Collected data:
********

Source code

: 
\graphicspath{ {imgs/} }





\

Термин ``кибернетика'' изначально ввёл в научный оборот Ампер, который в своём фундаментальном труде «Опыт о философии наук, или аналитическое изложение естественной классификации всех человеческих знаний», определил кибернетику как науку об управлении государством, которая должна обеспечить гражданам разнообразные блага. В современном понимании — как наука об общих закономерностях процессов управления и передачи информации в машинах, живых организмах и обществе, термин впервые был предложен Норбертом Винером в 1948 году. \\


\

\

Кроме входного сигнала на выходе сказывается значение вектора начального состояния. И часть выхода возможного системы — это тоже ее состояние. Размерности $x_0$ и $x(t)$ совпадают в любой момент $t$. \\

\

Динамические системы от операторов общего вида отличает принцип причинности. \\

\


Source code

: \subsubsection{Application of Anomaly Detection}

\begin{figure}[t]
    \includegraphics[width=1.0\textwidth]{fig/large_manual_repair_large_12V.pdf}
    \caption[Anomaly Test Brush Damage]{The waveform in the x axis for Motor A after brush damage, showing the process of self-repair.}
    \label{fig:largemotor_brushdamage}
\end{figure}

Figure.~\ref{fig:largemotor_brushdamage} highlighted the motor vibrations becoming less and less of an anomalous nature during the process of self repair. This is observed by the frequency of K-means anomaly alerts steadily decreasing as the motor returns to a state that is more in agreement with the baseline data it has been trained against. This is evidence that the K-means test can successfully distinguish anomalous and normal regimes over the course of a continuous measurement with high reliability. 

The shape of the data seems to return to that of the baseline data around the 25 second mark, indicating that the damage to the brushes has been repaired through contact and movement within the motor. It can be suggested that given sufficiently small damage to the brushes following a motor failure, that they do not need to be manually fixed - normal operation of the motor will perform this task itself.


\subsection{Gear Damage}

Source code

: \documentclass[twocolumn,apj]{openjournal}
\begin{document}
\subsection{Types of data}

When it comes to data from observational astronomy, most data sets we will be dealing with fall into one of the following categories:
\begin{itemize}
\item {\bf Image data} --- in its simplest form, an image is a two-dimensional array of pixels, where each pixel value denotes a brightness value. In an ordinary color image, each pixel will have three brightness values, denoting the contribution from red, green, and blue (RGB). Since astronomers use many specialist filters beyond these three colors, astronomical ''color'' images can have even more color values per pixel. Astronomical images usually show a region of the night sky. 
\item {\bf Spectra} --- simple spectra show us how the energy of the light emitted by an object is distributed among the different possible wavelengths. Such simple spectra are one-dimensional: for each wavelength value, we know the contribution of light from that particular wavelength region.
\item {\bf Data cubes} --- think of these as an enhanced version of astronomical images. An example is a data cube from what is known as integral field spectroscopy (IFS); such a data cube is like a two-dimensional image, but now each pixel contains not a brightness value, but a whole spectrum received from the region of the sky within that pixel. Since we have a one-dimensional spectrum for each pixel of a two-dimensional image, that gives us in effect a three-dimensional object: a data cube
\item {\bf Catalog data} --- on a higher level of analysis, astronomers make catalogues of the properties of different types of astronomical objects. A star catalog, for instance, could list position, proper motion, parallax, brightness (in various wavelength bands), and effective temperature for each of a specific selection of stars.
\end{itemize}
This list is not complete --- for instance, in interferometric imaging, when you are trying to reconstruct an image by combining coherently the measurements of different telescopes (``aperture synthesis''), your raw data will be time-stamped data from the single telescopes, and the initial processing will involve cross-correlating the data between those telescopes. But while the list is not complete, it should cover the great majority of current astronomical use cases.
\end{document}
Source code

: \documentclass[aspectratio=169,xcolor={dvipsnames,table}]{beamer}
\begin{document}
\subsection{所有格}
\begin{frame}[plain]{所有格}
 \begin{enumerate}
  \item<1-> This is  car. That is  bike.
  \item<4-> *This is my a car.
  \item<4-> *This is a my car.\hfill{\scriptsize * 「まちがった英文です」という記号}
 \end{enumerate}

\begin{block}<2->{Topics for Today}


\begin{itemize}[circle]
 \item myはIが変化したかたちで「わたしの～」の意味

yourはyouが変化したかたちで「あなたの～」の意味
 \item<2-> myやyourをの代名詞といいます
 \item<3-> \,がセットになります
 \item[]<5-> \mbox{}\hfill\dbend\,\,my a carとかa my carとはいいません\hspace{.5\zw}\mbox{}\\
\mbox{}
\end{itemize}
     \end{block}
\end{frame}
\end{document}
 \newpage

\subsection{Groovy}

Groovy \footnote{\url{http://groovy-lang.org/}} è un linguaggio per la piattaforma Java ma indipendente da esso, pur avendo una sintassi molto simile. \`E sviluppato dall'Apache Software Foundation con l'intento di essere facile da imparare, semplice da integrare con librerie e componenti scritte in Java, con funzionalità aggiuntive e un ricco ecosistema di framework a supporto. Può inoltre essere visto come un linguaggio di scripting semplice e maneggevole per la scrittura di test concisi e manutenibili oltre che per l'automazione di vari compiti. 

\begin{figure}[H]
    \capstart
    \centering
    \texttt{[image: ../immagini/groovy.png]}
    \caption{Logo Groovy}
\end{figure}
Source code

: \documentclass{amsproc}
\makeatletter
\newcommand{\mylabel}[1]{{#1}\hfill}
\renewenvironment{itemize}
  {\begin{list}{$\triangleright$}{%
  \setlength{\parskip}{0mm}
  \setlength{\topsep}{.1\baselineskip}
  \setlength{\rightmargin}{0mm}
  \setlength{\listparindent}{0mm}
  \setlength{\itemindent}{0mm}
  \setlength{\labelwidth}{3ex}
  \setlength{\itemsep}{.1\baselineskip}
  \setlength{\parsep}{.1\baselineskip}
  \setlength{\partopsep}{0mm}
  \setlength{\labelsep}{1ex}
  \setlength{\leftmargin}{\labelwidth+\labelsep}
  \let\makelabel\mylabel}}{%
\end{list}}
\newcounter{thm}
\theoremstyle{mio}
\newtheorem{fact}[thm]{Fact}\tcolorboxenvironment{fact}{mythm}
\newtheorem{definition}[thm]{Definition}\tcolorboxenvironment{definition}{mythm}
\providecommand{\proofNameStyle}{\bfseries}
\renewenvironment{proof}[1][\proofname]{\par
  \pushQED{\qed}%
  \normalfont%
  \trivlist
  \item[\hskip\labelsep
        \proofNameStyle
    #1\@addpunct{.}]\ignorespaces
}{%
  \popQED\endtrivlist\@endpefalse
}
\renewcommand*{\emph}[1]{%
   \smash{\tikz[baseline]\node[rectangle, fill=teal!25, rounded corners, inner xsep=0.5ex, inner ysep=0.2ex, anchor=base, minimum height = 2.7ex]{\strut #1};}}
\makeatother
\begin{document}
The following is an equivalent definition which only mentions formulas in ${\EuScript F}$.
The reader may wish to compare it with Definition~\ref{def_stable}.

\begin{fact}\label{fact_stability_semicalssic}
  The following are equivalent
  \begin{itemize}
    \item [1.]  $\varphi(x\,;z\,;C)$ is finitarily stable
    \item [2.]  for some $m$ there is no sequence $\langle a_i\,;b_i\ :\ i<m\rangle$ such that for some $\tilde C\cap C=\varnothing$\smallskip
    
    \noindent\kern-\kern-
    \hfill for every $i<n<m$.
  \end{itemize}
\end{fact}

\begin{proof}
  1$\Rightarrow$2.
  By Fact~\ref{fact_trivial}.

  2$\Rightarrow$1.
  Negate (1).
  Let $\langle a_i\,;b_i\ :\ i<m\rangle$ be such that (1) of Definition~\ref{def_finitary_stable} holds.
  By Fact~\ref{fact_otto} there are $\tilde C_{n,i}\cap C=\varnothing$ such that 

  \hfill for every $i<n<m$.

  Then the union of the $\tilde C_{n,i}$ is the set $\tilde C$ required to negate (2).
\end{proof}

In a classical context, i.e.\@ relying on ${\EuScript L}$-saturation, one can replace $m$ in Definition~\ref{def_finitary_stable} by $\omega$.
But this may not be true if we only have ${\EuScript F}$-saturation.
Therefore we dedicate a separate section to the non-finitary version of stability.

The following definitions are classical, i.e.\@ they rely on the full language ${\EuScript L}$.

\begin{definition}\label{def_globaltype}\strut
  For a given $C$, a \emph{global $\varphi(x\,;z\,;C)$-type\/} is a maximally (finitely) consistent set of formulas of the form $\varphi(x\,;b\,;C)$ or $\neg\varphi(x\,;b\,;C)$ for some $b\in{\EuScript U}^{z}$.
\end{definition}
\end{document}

********

> WHAT IS EXPECTED: Considering the records above, how many lines hold "baselineskip"? Please answer with only the number.

> RESPONSE FOR THIS EXERCISE: 3